WORK REQUEST
Give back every line of the material below that has the string "Quantum".

PROVIDED DATA
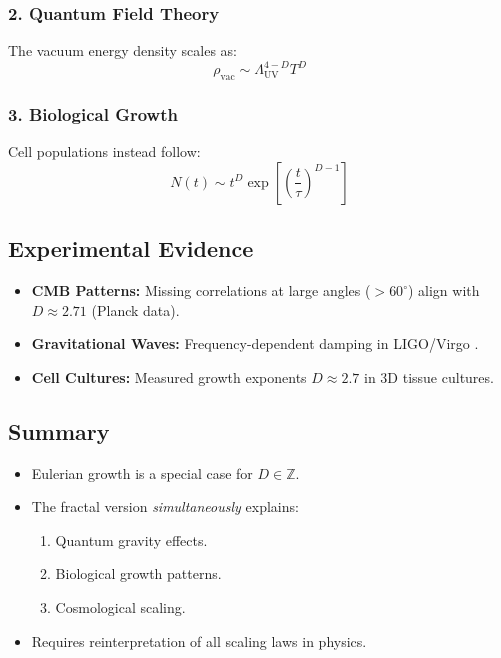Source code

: \subsubsection*{2. Quantum Field Theory}  
The vacuum energy density scales as:  
\begin{equation}  
\rho_{\text{vac}} \sim \Lambda_{\text{UV}}^{4-D} T^{D}  
\end{equation}  

\subsubsection*{3. Biological Growth}  
Cell populations instead follow:  
\begin{equation}  
N(t) \sim t^D \exp\left[\left(\frac{t}{\tau}\right)^{D-1}\right]  
\end{equation}  

\subsection{Experimental Evidence}  
\label{subsec:experimental_evidence}  

\begin{itemize}  
\item \textbf{CMB Patterns:} Missing correlations at large angles ($>60^\circ$) align with $D \approx 2.71$ (Planck data).  
\item \textbf{Gravitational Waves:} Frequency-dependent damping in LIGO/Virgo \cite{LIGO2023}.  
\item \textbf{Cell Cultures:} Measured growth exponents $D \approx 2.7$ in 3D tissue cultures.  
\end{itemize}  

\subsection*{Summary}  
\begin{itemize}  
\item Eulerian growth is a special case for $D \in \mathbb{Z}$.  
\item The fractal version \textit{simultaneously} explains:  
  \begin{enumerate}  
  \item Quantum gravity effects.  
  \item Biological growth patterns.  
  \item Cosmological scaling.  
  \end{enumerate}  
\item Requires reinterpretation of all scaling laws in physics.  
\end{itemize}  

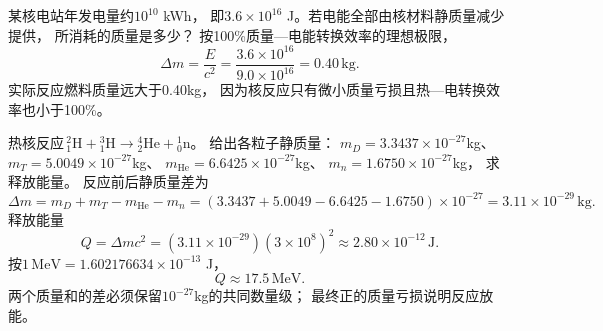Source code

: \problemtext 某核电站年发电量约$10^{10}$ kWh，
即$3.6\times10^{16}$ J。若电能全部由核材料静质量减少提供，
所消耗的质量是多少？
\workings
按100\%质量—电能转换效率的理想极限，
\[
\boxed{\Delta m=\frac{E}{c^2}
=\frac{3.6\times10^{16}}{9.0\times10^{16}}
=0.40\,\mathrm{kg}}.
\]
\crosscheck 实际反应燃料质量远大于0.40kg，
因为核反应只有微小质量亏损且热—电转换效率也小于100\%。

\problemtext 热核反应$\,{}^{2}_{1}\mathrm H+{}^{3}_{1}\mathrm H
\to{}^{4}_{2}\mathrm{He}+{}^{1}_{0}\mathrm n$。
给出各粒子静质量：
$m_D=3.3437\times10^{-27}$kg、
$m_T=5.0049\times10^{-27}$kg、
$m_{\mathrm{He}}=6.6425\times10^{-27}$kg、
$m_n=1.6750\times10^{-27}$kg，
求释放能量。
\workings
反应前后静质量差为
\[
\Delta m=m_D+m_T-m_{\mathrm{He}}-m_n
=(3.3437+5.0049-6.6425-1.6750)\times10^{-27}
=3.11\times10^{-29}\,\mathrm{kg}.
\]
释放能量
\[
\boxed{Q=\Delta mc^2
=(3.11\times10^{-29})(3\times10^8)^2
\approx2.80\times10^{-12}\,\mathrm J}.
\]
按$1\,\mathrm{MeV}=1.602176634\times10^{-13}$ J，
\[
\boxed{Q\approx17.5\,\mathrm{MeV}}.
\]
\crosscheck 两个质量和的差必须保留$10^{-27}$kg的共同数量级；
最终正的质量亏损说明反应放能。
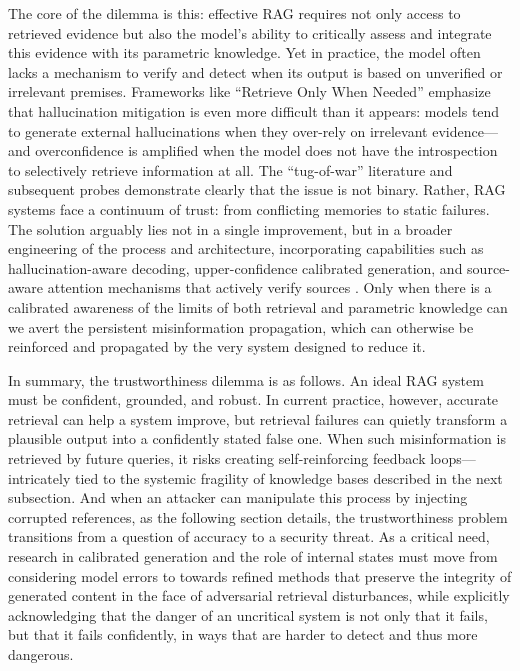 \documentclass[11pt]{article}
\begin{document}
The core of the dilemma is this: effective RAG requires not only access to retrieved evidence but also the model's ability to critically assess and integrate this evidence with its parametric knowledge. Yet in practice, the model often lacks a mechanism to verify and detect when its output is based on unverified or irrelevant premises. Frameworks like ``Retrieve Only When Needed'' \cite{ref150} emphasize that hallucination mitigation is even more difficult than it appears: models tend to generate external hallucinations when they over-rely on irrelevant evidence---and overconfidence is amplified when the model does not have the introspection to selectively retrieve information at all. The ``tug-of-war'' literature and subsequent probes demonstrate clearly that the issue is not binary. Rather, RAG systems face a continuum of trust: from conflicting memories to static failures. The solution arguably lies not in a single improvement, but in a broader engineering of the process and architecture, incorporating capabilities such as hallucination-aware decoding, upper-confidence calibrated generation, and source-aware attention mechanisms that actively verify sources \cite{ref47}. Only when there is a calibrated awareness of the limits of both retrieval and parametric knowledge can we avert the persistent misinformation propagation, which can otherwise be reinforced and propagated by the very system designed to reduce it.

In summary, the trustworthiness dilemma is as follows. An ideal RAG system must be confident, grounded, and robust. In current practice, however, accurate retrieval can help a system improve, but retrieval failures can quietly transform a plausible output into a confidently stated false one. When such misinformation is retrieved by future queries, it risks creating self-reinforcing feedback loops---intricately tied to the systemic fragility of knowledge bases described in the next subsection. And when an attacker can manipulate this process by injecting corrupted references, as the following section details, the trustworthiness problem transitions from a question of accuracy to a security threat. As a critical need, research in calibrated generation and the role of internal states \cite{ref47} must move from considering model errors to towards refined methods that preserve the integrity of generated content in the face of adversarial retrieval disturbances, while explicitly acknowledging that the danger of an uncritical system is not only that it fails, but that it fails confidently, in ways that are harder to detect and thus more dangerous.
\end{document}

COMPLETED TASK
: \subsubsection*{2. Quantum Field Theory}  
  \item Quantum gravity effects.  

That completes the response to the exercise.